→ **Stored data entries**
⟨

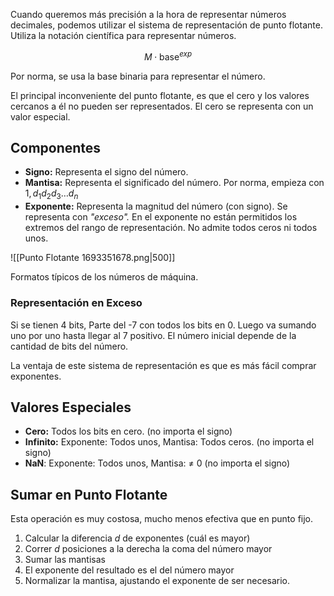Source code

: Cuando queremos más precisión a la hora de representar números decimales, podemos utilizar el sistema de representación de punto flotante. Utiliza la notación científica para representar números.

$$
M \cdot \text{base}^{exp}
$$

Por norma, se usa la base binaria para representar el número.

El principal inconveniente del punto flotante, es que el cero y los valores cercanos a él no pueden ser representados. El cero se representa con un valor especial.

## Componentes

- **Signo:** Representa el signo del número.
- **Mantisa:** Representa el significado del número. Por norma, empieza con $1,d_1d_2d_3 \dots d_n$
- **Exponente:** Representa la magnitud del número (con signo). Se representa con *"exceso".* En el exponente no están permitidos los extremos del rango de representación. No admite todos ceros ni todos unos.

![[Punto Flotante 1693351678.png|500]]

Formatos típicos de los números de máquina.

### Representación en Exceso

Si se tienen 4 bits, Parte del -7 con todos los bits en 0. Luego va sumando uno por uno hasta llegar al 7 positivo. El número inicial depende de la cantidad de bits del número.

La ventaja de este sistema de representación es que es más fácil comprar exponentes.

## Valores Especiales

- **Cero:** Todos los bits en cero. (no importa el signo)
- **Infinito:** Exponente: Todos unos, Mantisa: Todos ceros. (no importa el signo)
- **NaN**: Exponente: Todos unos, Mantisa: ≠ 0 (no importa el signo)

## Sumar en Punto Flotante

Esta operación es muy costosa, mucho menos efectiva que en punto fijo.

1. Calcular la diferencia $d$ de exponentes (cuál es mayor)
2. Correr $d$ posiciones a la derecha la coma del número mayor
3. Sumar las mantisas
4. El exponente del resultado es el del número mayor
5. Normalizar la mantisa, ajustando el exponente de ser necesario.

⟩

→ **Task prompt**
Please reproduce the closing stretch of the records, from the line with "Por norma, se" through the last line, exactly as it stands.

→ **Answer space**
Por norma, se usa la base binaria para representar el número.

El principal inconveniente del punto flotante, es que el cero y los valores cercanos a él no pueden ser representados. El cero se representa con un valor especial.

## Componentes

- **Signo:** Representa el signo del número.
- **Mantisa:** Representa el significado del número. Por norma, empieza con $1,d_1d_2d_3 \dots d_n$
- **Exponente:** Representa la magnitud del número (con signo). Se representa con *"exceso".* En el exponente no están permitidos los extremos del rango de representación. No admite todos ceros ni todos unos.

![[Punto Flotante 1693351678.png|500]]

Formatos típicos de los números de máquina.

### Representación en Exceso

Si se tienen 4 bits, Parte del -7 con todos los bits en 0. Luego va sumando uno por uno hasta llegar al 7 positivo. El número inicial depende de la cantidad de bits del número.

La ventaja de este sistema de representación es que es más fácil comprar exponentes.

## Valores Especiales

- **Cero:** Todos los bits en cero. (no importa el signo)
- **Infinito:** Exponente: Todos unos, Mantisa: Todos ceros. (no importa el signo)
- **NaN**: Exponente: Todos unos, Mantisa: ≠ 0 (no importa el signo)

## Sumar en Punto Flotante

Esta operación es muy costosa, mucho menos efectiva que en punto fijo.

1. Calcular la diferencia $d$ de exponentes (cuál es mayor)
2. Correr $d$ posiciones a la derecha la coma del número mayor
3. Sumar las mantisas
4. El exponente del resultado es el del número mayor
5. Normalizar la mantisa, ajustando el exponente de ser necesario.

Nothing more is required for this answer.